Define Ur own custom Record Reader and its efficient .
On Sun, Jun 12, 2011 at 10:12 AM, Harsh J <[EMAIL PROTECTED]> wrote:
> I may not have gotten your question exactly, but you can do further
> processing inside of your FileInputFormat derivative's RecordReader
> implementation (just before it loads the value for a next() form of
> call -- which the MapRunner would use to read).
> If you're looking to dig into Hadoop's source code to understand the
> flow yourself, MapTask.java is what you may be looking for (run*
> On Sun, Jun 12, 2011 at 3:25 AM, Mark question <[EMAIL PROTECTED]>
> > Hi,
> > 1) Where can I find the "main" class of hadoop? The one that calls the
> > InputFormat then the MapperRunner and ReducerRunner and others?

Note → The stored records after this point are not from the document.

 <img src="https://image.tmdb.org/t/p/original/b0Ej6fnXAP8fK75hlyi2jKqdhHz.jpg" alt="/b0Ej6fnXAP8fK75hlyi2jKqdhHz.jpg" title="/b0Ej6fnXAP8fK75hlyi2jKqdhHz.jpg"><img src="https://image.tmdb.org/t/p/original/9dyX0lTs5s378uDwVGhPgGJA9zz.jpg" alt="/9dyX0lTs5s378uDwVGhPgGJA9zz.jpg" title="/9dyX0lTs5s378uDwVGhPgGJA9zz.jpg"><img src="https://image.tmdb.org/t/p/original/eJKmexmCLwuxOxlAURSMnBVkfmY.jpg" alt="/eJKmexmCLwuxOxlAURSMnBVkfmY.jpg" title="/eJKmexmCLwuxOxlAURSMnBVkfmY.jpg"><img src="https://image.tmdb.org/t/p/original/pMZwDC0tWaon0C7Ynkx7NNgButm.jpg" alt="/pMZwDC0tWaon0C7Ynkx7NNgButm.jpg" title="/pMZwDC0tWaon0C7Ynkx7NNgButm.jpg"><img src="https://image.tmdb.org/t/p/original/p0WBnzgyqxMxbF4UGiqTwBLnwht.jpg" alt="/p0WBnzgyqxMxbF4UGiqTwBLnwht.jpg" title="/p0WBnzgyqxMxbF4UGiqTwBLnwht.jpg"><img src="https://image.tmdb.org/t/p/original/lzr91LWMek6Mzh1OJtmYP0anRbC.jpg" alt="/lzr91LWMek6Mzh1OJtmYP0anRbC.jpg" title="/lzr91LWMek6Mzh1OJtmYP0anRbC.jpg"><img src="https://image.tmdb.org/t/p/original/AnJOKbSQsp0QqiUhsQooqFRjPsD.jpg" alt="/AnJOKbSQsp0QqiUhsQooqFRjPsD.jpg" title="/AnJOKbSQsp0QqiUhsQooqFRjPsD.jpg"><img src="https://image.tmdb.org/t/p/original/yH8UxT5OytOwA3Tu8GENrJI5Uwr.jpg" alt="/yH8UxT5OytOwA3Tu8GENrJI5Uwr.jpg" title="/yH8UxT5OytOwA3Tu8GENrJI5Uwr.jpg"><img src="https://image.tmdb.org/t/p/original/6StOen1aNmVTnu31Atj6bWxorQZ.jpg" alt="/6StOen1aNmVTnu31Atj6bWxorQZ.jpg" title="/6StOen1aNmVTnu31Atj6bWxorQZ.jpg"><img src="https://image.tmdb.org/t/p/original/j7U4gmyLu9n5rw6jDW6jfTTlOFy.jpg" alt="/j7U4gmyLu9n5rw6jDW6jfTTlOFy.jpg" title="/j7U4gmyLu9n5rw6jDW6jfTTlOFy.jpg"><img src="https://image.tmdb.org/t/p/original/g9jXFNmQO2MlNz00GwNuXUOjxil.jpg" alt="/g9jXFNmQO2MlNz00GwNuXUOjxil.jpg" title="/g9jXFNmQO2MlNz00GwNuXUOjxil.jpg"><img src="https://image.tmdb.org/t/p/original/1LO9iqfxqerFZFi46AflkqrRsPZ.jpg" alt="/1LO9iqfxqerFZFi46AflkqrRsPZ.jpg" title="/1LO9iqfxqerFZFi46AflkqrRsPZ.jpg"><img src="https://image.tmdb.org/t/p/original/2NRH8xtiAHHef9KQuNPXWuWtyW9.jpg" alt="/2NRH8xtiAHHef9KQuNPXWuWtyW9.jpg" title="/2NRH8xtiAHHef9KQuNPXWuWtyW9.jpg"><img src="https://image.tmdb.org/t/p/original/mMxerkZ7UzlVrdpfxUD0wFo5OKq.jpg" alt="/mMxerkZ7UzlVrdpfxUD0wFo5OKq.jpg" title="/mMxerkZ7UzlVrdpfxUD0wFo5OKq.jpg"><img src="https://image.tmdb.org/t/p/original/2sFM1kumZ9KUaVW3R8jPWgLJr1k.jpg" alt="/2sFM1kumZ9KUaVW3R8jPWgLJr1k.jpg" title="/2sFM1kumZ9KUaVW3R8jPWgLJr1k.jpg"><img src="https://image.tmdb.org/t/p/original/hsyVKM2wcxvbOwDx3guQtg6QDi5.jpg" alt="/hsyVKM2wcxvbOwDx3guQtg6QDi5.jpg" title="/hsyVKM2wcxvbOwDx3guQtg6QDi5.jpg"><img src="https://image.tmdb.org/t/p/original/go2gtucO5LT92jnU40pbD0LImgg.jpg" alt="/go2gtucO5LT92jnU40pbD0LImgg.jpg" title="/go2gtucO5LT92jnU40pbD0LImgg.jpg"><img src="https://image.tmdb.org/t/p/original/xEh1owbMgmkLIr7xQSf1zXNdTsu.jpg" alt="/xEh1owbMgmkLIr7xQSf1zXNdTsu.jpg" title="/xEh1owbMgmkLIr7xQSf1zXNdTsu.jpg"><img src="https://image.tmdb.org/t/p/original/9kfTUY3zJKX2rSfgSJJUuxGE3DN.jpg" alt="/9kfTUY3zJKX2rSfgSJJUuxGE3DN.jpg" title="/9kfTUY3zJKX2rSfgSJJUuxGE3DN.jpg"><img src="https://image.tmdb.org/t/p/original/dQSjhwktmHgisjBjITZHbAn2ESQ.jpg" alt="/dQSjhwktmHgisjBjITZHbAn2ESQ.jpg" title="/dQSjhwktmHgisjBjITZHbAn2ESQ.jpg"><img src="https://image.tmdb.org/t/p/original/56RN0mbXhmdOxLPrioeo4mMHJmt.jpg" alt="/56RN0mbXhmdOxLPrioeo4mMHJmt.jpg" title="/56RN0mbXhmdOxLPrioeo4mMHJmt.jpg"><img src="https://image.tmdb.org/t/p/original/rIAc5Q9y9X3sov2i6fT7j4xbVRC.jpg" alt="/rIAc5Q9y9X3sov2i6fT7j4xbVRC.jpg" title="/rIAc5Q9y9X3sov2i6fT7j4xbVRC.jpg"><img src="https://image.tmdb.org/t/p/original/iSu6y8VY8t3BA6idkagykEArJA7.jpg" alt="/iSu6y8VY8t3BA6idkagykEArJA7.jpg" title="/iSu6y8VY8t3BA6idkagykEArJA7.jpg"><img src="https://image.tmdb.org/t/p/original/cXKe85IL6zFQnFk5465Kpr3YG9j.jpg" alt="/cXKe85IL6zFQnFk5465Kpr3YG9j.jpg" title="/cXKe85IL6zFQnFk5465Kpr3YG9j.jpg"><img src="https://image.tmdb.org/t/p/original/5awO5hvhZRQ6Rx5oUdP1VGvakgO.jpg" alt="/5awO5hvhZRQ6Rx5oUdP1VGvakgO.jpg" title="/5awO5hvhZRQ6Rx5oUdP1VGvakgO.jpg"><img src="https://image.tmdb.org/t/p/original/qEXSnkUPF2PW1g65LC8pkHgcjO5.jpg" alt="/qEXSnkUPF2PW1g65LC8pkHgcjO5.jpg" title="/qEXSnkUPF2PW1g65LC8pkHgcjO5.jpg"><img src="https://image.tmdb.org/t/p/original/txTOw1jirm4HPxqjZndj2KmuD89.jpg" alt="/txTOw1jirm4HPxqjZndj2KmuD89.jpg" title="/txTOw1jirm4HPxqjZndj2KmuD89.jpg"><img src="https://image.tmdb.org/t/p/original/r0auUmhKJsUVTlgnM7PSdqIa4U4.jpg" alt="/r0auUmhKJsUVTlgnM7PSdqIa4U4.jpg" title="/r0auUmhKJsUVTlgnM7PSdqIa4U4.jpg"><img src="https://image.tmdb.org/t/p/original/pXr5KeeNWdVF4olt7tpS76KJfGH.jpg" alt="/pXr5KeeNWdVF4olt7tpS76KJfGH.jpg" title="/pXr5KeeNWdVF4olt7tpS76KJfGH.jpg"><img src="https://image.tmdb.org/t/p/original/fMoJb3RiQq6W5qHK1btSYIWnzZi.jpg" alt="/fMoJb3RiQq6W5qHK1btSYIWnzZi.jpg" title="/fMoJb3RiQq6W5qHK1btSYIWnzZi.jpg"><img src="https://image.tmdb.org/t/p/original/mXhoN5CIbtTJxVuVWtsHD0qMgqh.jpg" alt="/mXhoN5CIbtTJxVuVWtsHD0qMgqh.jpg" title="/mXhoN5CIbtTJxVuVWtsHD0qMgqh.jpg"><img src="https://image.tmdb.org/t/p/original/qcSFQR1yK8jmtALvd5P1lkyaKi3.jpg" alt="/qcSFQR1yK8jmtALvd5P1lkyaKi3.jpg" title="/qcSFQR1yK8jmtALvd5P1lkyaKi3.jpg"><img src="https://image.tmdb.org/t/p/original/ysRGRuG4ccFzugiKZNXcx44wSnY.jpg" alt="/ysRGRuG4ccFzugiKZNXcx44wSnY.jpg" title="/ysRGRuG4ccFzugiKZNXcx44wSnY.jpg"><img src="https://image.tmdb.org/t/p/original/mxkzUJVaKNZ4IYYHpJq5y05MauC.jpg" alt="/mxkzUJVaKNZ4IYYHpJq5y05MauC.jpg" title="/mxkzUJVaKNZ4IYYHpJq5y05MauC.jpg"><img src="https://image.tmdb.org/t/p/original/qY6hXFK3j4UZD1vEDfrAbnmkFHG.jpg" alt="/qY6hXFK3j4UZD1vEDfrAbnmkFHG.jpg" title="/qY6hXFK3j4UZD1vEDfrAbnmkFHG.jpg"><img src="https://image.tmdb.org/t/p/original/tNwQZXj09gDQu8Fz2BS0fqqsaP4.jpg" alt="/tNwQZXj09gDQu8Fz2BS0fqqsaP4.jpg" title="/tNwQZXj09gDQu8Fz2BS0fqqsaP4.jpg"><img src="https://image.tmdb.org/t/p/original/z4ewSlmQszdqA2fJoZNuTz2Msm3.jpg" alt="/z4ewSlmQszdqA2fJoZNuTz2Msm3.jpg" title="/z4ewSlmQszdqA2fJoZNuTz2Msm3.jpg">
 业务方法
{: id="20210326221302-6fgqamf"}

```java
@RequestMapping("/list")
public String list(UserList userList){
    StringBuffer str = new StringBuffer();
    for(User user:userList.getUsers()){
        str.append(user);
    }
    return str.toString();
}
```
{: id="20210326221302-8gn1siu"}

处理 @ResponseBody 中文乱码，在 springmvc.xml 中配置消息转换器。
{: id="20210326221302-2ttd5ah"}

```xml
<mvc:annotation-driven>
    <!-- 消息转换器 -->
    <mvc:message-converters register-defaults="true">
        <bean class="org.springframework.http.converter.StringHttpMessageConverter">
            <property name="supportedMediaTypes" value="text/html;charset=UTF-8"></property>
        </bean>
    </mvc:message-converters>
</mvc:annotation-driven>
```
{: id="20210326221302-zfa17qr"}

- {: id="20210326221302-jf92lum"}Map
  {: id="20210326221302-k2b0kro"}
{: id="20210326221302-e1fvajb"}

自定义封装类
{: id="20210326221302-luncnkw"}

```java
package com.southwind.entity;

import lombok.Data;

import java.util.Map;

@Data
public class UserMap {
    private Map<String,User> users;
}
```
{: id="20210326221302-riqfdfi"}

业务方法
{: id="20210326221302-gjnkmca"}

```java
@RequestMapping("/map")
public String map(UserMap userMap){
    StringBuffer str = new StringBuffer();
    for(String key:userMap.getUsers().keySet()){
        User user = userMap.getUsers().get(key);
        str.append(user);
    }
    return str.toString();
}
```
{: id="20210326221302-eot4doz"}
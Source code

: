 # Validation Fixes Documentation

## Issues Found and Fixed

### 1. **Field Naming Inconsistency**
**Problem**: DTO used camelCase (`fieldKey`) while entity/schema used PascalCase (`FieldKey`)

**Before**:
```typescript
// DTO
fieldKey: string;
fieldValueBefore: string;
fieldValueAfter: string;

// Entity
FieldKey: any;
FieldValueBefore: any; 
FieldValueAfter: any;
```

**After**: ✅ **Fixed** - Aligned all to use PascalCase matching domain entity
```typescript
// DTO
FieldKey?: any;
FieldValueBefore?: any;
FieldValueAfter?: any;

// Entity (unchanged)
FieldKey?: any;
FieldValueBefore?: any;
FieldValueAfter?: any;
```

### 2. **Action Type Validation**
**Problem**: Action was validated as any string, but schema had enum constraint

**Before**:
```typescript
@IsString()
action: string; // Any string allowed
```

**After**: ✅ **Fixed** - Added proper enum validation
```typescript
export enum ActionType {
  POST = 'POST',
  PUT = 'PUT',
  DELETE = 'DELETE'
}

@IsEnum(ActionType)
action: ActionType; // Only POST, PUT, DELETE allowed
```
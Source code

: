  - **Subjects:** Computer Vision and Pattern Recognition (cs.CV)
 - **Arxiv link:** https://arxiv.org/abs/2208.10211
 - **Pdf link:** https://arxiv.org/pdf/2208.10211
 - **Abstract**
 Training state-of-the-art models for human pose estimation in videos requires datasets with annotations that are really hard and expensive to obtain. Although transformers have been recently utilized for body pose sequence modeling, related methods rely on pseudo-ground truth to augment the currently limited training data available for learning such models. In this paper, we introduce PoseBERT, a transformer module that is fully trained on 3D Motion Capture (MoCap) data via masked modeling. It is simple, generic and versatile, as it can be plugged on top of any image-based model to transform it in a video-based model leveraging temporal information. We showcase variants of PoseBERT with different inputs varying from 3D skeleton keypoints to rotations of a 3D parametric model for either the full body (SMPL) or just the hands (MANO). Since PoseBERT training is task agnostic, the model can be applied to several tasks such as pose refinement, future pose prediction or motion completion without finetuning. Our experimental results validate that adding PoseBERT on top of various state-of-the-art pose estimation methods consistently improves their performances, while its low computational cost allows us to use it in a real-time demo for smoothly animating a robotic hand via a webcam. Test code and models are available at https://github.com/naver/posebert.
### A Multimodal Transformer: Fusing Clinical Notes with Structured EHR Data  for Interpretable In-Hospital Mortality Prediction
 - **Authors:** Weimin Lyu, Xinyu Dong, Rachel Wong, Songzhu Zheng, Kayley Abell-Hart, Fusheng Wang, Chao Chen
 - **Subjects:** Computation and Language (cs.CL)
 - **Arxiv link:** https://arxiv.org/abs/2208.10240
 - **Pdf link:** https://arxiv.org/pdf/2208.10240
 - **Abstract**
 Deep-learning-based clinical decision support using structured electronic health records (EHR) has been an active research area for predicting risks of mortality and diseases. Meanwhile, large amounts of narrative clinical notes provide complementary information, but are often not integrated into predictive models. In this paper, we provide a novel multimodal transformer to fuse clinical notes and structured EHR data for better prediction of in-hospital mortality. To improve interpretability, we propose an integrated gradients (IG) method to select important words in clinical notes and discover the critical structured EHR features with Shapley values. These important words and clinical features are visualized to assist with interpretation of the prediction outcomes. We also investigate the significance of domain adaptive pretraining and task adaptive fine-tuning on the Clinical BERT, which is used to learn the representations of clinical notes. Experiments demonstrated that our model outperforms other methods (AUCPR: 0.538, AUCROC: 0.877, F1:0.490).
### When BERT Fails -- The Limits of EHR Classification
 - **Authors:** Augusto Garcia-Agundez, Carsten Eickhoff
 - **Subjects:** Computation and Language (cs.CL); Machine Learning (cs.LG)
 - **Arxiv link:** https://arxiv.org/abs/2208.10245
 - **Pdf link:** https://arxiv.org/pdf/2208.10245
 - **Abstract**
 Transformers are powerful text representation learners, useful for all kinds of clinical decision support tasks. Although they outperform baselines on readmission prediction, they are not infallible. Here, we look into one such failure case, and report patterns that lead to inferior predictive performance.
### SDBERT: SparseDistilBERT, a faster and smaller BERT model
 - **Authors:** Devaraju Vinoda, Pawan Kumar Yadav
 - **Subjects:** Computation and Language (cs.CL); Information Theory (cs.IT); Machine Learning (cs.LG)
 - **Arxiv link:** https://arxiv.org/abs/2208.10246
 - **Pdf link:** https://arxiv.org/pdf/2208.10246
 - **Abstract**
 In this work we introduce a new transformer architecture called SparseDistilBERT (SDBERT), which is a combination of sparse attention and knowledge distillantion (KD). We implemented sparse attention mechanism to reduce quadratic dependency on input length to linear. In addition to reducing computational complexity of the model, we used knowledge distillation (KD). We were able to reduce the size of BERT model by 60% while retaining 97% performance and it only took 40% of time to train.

> > This will help me understand what is in memory or still on disk ,
> > flow of data between split and mappers .
> > My problem is, assuming I have a TextInputFormat and would like to modify
> > the input in memory before being read by RecordReader... where shall I do
> > that?
> > InputFormat was my first guess, but unfortunately, it only defines the
> > logical splits ... So, the only way I can think of is use the
> > to read all the records in split into another variable (with the format I
> > want) then process that variable by map functions.
> > But is that efficient? So, to understand this,I hope someone can give
> > answer to Q(1)
> > Thank you,
> > Mark
> Harsh J